Bring That Mountain Down, Anele said, encapsulates the challenges she faced through heartfelt and uplifting lyrics despite the difficult subject matter.
And it’s a song and album that helped the wife and mother-of-two deal with the trials and tribulations put in front of her.
“By the end of that year, I just needed to dive right into creativity,” Anele said. “I need to put other things aside and go into my own creative space. That’s why I started painting. That’s why I started this album and recorded it – to help me stay balanced.”
Recorded in Lake Studios in Kelowna, the 12-track drop, which was nine months in the making, features some of Anele’s classics with new material for a blend of folk, singer-songwriter, bluegrass and country tightly wrapped in the artist’s unique style.
“These are songs I’ve performed throughout the Valley. I just really wanted to get them down on this album,” Anele said.
While she draws from a wide variety of influences, Anele said her music tends to lean to the folk and singer-songwriter vein, but she doesn’t like to limit herself to any specific genre. Instead, her sound varies as much as her subject matter.
“I think that there’s a deeper, more spiritual place I try to go with my songs. I like to make songs that can make you laugh and make you cry,” she said. “It goes from ridiculously funny to really serious matters of humanity.”
Embodying the comedic aspect of Anele’s modus operandi is Motorcycle Recycler.
“Reduce, reuse, recycle – that’s my baby’s battle cry. He’s my eco-friendly road warrior, the organic apple of my eye,” Anele sings on the track written by her husband after she mistakenly suggested that environmentally responsible was a “really hot” attribute.
Contrasting that light and humorous approach to music is the album’s titular track: Wishes, Dreams and Centuries.
Previously dubbed Wish, the track was written in the middle of the night prior to the album’s recording.

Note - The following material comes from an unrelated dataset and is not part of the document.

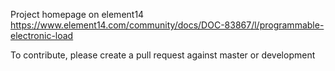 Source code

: Project homepage on element14 https://www.element14.com/community/docs/DOC-83867/l/programmable-electronic-load

To contribute, please create a pull request against master or development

“It was inspired from my anguish over my youngest son’s comments about not believing in wishes anymore and his grief over losing his grandfather. It got me thinking about my own life and how I’ve always wished and dreamed for people, things and circumstances to manifest themselves and how I want the same for my children,” Anele said. “It’s really about creating your own landscape.”

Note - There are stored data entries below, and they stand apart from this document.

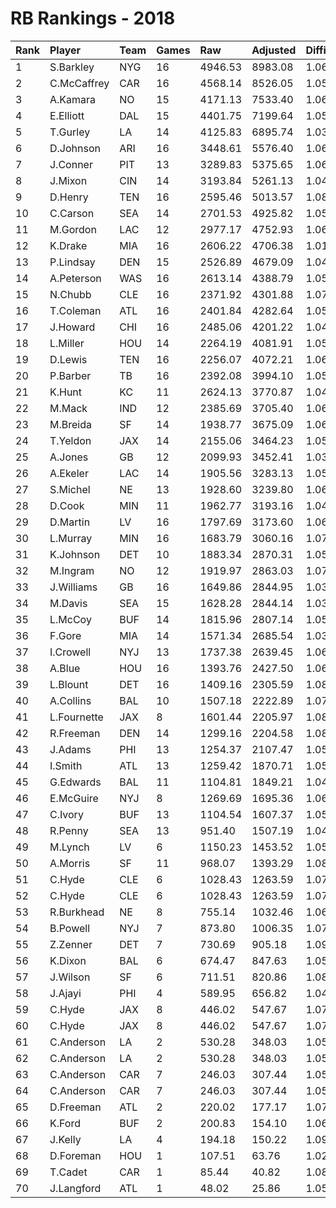 # RB Rankings - 2018

| Rank | Player      | Team | Games | Raw     | Adjusted | Difficulty | Avg/Game | Typical | Consistency | Trend    |
| :----| :-----------| :----| :-----| :-------| :--------| :----------| :--------| :-------| :-----------| :--------|
| 1    | S.Barkley   | NYG  | 16    | 4946.53 | 8983.08  | 1.060      | 561.44   | 581.08  | 8/3/5       | +37.0%   |
| 2    | C.McCaffrey | CAR  | 16    | 4568.14 | 8526.05  | 1.053      | 532.88   | 552.97  | 8/2/6       | +69.3%   |
| 3    | A.Kamara    | NO   | 15    | 4171.13 | 7533.40  | 1.060      | 502.23   | 509.33  | 8/0/7       | +114.8%  |
| 4    | E.Elliott   | DAL  | 15    | 4401.75 | 7199.64  | 1.059      | 479.98   | 492.36  | 9/0/6       | +83.3%   |
| 5    | T.Gurley    | LA   | 14    | 4125.83 | 6895.74  | 1.031      | 492.55   | 520.35  | 7/3/4       | +44.2%   |
| 6    | D.Johnson   | ARI  | 16    | 3448.61 | 5576.40  | 1.060      | 348.53   | 357.19  | 8/3/5       | +79.7%   |
| 7    | J.Conner    | PIT  | 13    | 3289.83 | 5375.65  | 1.066      | 413.51   | 431.68  | 7/1/5       | +107.9%  |
| 8    | J.Mixon     | CIN  | 14    | 3193.84 | 5261.13  | 1.048      | 375.79   | 350.90  | 7/1/6       | +100.4%  |
| 9    | D.Henry     | TEN  | 16    | 2595.46 | 5013.57  | 1.081      | 313.35   | 292.01  | 10/0/6      | +155.4%  |
| 10   | C.Carson    | SEA  | 14    | 2701.53 | 4925.82  | 1.056      | 351.84   | 357.93  | 5/3/6       | +99.3%   |
| 11   | M.Gordon    | LAC  | 12    | 2977.17 | 4752.93  | 1.060      | 396.08   | 422.58  | 7/2/3       | +46.6%   |
| 12   | K.Drake     | MIA  | 16    | 2606.22 | 4706.38  | 1.019      | 294.15   | 302.95  | 8/0/8       | +129.0%  |
| 13   | P.Lindsay   | DEN  | 15    | 2526.89 | 4679.09  | 1.049      | 311.94   | 312.70  | 7/1/7       | +93.5%   |
| 14   | A.Peterson  | WAS  | 16    | 2613.14 | 4388.79  | 1.052      | 274.30   | 300.23  | 8/1/7       | +141.0%  |
| 15   | N.Chubb     | CLE  | 16    | 2371.92 | 4301.88  | 1.076      | 268.87   | 253.71  | 6/0/10      | +244.7%  |
| 16   | T.Coleman   | ATL  | 16    | 2401.84 | 4282.64  | 1.058      | 267.67   | 268.10  | 8/1/7       | +108.1%  |
| 17   | J.Howard    | CHI  | 16    | 2485.06 | 4201.22  | 1.040      | 262.58   | 281.52  | 8/1/7       | +90.6%   |
| 18   | L.Miller    | HOU  | 14    | 2264.19 | 4081.91  | 1.056      | 291.56   | 289.97  | 6/0/8       | +94.8%   |
| 19   | D.Lewis     | TEN  | 16    | 2256.07 | 4072.21  | 1.061      | 254.51   | 231.04  | 8/2/6       | +162.6%  |
| 20   | P.Barber    | TB   | 16    | 2392.08 | 3994.10  | 1.058      | 249.63   | 262.88  | 9/2/5       | +97.4%   |
| 21   | K.Hunt      | KC   | 11    | 2624.13 | 3770.87  | 1.041      | 342.81   | 341.20  | 5/2/4       | INACTIVE |
| 22   | M.Mack      | IND  | 12    | 2385.69 | 3705.40  | 1.062      | 308.78   | 353.00  | 8/0/4       | +129.6%  |
| 23   | M.Breida    | SF   | 14    | 1938.77 | 3675.09  | 1.065      | 262.51   | 253.16  | 7/2/5       | +139.3%  |
| 24   | T.Yeldon    | JAX  | 14    | 2155.06 | 3464.23  | 1.050      | 247.45   | 241.92  | 7/0/7       | +159.1%  |
| 25   | A.Jones     | GB   | 12    | 2099.93 | 3452.41  | 1.038      | 287.70   | 303.62  | 6/2/4       | +140.2%  |
| 26   | A.Ekeler    | LAC  | 14    | 1905.56 | 3283.13  | 1.055      | 234.51   | 237.40  | 4/3/7       | +98.9%   |
| 27   | S.Michel    | NE   | 13    | 1928.60 | 3239.80  | 1.067      | 249.22   | 236.72  | 7/0/6       | +159.6%  |
| 28   | D.Cook      | MIN  | 11    | 1962.77 | 3193.16  | 1.041      | 290.29   | 305.63  | 5/1/5       | +71.9%   |
| 29   | D.Martin    | LV   | 16    | 1797.69 | 3173.60  | 1.062      | 198.35   | 208.32  | 9/1/6       | +213.0%  |
| 30   | L.Murray    | MIN  | 16    | 1683.79 | 3060.16  | 1.072      | 191.26   | 196.06  | 10/0/6      | +299.5%  |
| 31   | K.Johnson   | DET  | 10    | 1883.34 | 2870.31  | 1.052      | 287.03   | 291.39  | 6/1/3       | INACTIVE |
| 32   | M.Ingram    | NO   | 12    | 1919.97 | 2863.03  | 1.076      | 238.59   | 246.95  | 6/1/5       | +100.0%  |
| 33   | J.Williams  | GB   | 16    | 1649.86 | 2844.95  | 1.034      | 177.81   | 172.47  | 10/2/4      | +299.3%  |
| 34   | M.Davis     | SEA  | 15    | 1628.28 | 2844.14  | 1.033      | 189.61   | 210.20  | 9/0/6       | +376.3%  |
| 35   | L.McCoy     | BUF  | 14    | 1815.96 | 2807.14  | 1.053      | 200.51   | 206.65  | 6/3/5       | +178.3%  |
| 36   | F.Gore      | MIA  | 14    | 1571.34 | 2685.54  | 1.034      | 191.82   | 196.94  | 7/1/6       | +131.9%  |
| 37   | I.Crowell   | NYJ  | 13    | 1737.38 | 2639.45  | 1.064      | 203.03   | 203.47  | 9/0/4       | INACTIVE |
| 38   | A.Blue      | HOU  | 16    | 1393.76 | 2427.50  | 1.061      | 151.72   | 134.56  | 9/1/6       | +108.1%  |
| 39   | L.Blount    | DET  | 16    | 1409.16 | 2305.59  | 1.086      | 144.10   | 120.19  | 9/0/7       | +314.6%  |
| 40   | A.Collins   | BAL  | 10    | 1507.18 | 2222.89  | 1.076      | 222.29   | 213.70  | 4/1/5       | INACTIVE |
| 41   | L.Fournette | JAX  | 8     | 1601.44 | 2205.97  | 1.081      | 275.75   | 312.99  | 5/0/3       | +171.8%  |
| 42   | R.Freeman   | DEN  | 14    | 1299.16 | 2204.58  | 1.083      | 157.47   | 151.42  | 8/2/4       | +176.9%  |
| 43   | J.Adams     | PHI  | 13    | 1254.37 | 2107.47  | 1.052      | 162.11   | 162.73  | 7/0/6       | +234.9%  |
| 44   | I.Smith     | ATL  | 13    | 1259.42 | 1870.71  | 1.055      | 143.90   | 141.20  | 9/0/4       | +86.1%   |
| 45   | G.Edwards   | BAL  | 11    | 1104.81 | 1849.21  | 1.047      | 168.11   | 161.42  | 5/0/6       | +277.5%  |
| 46   | E.McGuire   | NYJ  | 8     | 1269.69 | 1695.36  | 1.064      | 211.92   | 258.29  | 5/0/3       | +199.7%  |
| 47   | C.Ivory     | BUF  | 13    | 1104.54 | 1607.37  | 1.055      | 123.64   | 107.29  | 6/0/7       | +254.3%  |
| 48   | R.Penny     | SEA  | 13    | 951.40  | 1507.19  | 1.042      | 115.94   | 92.51   | 4/0/9       | +275.4%  |
| 49   | M.Lynch     | LV   | 6     | 1150.23 | 1453.52  | 1.056      | 242.25   | 225.77  | 3/0/3       | INACTIVE |
| 50   | A.Morris    | SF   | 11    | 968.07  | 1393.29  | 1.087      | 126.66   | 140.74  | 6/1/4       | +238.2%  |
| 51   | C.Hyde      | CLE  | 6     | 1028.43 | 1263.59  | 1.078      | 210.60   | 133.29  | 9/0/5       | +235.2%  |
| 52   | C.Hyde      | CLE  | 6     | 1028.43 | 1263.59  | 1.078      | 210.60   | 133.29  | 9/0/5       | +235.2%  |
| 53   | R.Burkhead  | NE   | 8     | 755.14  | 1032.46  | 1.063      | 129.06   | 147.59  | 5/1/2       | +135.6%  |
| 54   | B.Powell    | NYJ  | 7     | 873.80  | 1006.35  | 1.072      | 143.76   | 149.98  | 4/1/2       | INACTIVE |
| 55   | Z.Zenner    | DET  | 7     | 730.69  | 905.18   | 1.094      | 129.31   | 132.76  | 3/0/4       | +621.2%  |
| 56   | K.Dixon     | BAL  | 6     | 674.47  | 847.63   | 1.057      | 141.27   | 145.09  | 3/1/2       | +50.0%   |
| 57   | J.Wilson    | SF   | 6     | 711.51  | 820.86   | 1.088      | 136.81   | 135.93  | 3/0/3       | +235.1%  |
| 58   | J.Ajayi     | PHI  | 4     | 589.95  | 656.82   | 1.040      | 164.21   | 201.22  | 3/0/1       | INACTIVE |
| 59   | C.Hyde      | JAX  | 8     | 446.02  | 547.67   | 1.078      | 68.46    | 133.29  | 9/0/5       | +235.2%  |
| 60   | C.Hyde      | JAX  | 8     | 446.02  | 547.67   | 1.078      | 68.46    | 133.29  | 9/0/5       | +235.2%  |
| 61   | C.Anderson  | LA   | 2     | 530.28  | 348.03   | 1.052      | 174.01   | 43.22   | 6/0/3       | +731.7%  |
| 62   | C.Anderson  | LA   | 2     | 530.28  | 348.03   | 1.052      | 174.01   | 43.22   | 6/0/3       | +731.7%  |
| 63   | C.Anderson  | CAR  | 7     | 246.03  | 307.44   | 1.052      | 43.92    | 43.22   | 6/0/3       | +731.7%  |
| 64   | C.Anderson  | CAR  | 7     | 246.03  | 307.44   | 1.052      | 43.92    | 43.22   | 6/0/3       | +731.7%  |
| 65   | D.Freeman   | ATL  | 2     | 220.02  | 177.17   | 1.075      | 88.58    | 88.58   | 1/0/1       | INACTIVE |
| 66   | K.Ford      | BUF  | 2     | 200.83  | 154.10   | 1.067      | 77.05    | 77.05   | 1/0/1       | N/A      |
| 67   | J.Kelly     | LA   | 4     | 194.18  | 150.22   | 1.091      | 37.56    | 43.46   | 2/0/2       | N/A      |
| 68   | D.Foreman   | HOU  | 1     | 107.51  | 63.76    | 1.021      | 63.76    | 63.76   | 0/1/0       | N/A      |
| 69   | T.Cadet     | CAR  | 1     | 85.44   | 40.82    | 1.082      | 40.82    | 40.82   | 0/1/0       | N/A      |
| 70   | J.Langford  | ATL  | 1     | 48.02   | 25.86    | 1.050      | 25.86    | 25.86   | 0/1/0       | N/A      |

With her vast array of influences and emotional tones embedded throughout her discography, Anele said she hopes there will be something for all listeners.
“They can’t really be bored. They might not like the music, but no songs sound the same,” Anele chuckled.

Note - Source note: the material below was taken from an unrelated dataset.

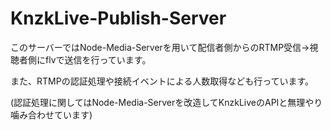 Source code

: # KnzkLive-Publish-Server

このサーバーではNode-Media-Serverを用いて配信者側からのRTMP受信→視聴者側にflvで送信を行っています。

また、RTMPの認証処理や接続イベントによる人数取得なども行っています。

(認証処理に関してはNode-Media-Serverを改造してKnzkLiveのAPIと無理やり噛み合わせています)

After going solo in 2000, Anele is stoked for the opportunity to play alongside Andrew Smith, Brian McMahon, Hugh Spinney, Deborah Lee and Neil Fraser at the CD launch performance.
“I’m really excited to have these people in my lineup. They’re stellar musicians,” Anele said. “As a songwriter, you do a lot of solo work. It’s incredible to be able to pull in these highly acclaimed musicians.”
While she took time off of putting out albums and EPs to raise her family, Anele said she intends to drop her third full-length album within three years.
“(I hope) to continue making music and writing music until I’m at least 80 – just keep songwriting, playing and performing when I can,” Anele said.
“Music and family: it doesn’t get any better than that for me.”
Wishes, Dreams and Centuries’ release concert is set for Sept. 29 Paddlewheel Park Hall. Doors open at 6:30 p.m. and music starts at 7 p.m. Tickets are $10 at Triumph Coffee or at Saucie’s General Store.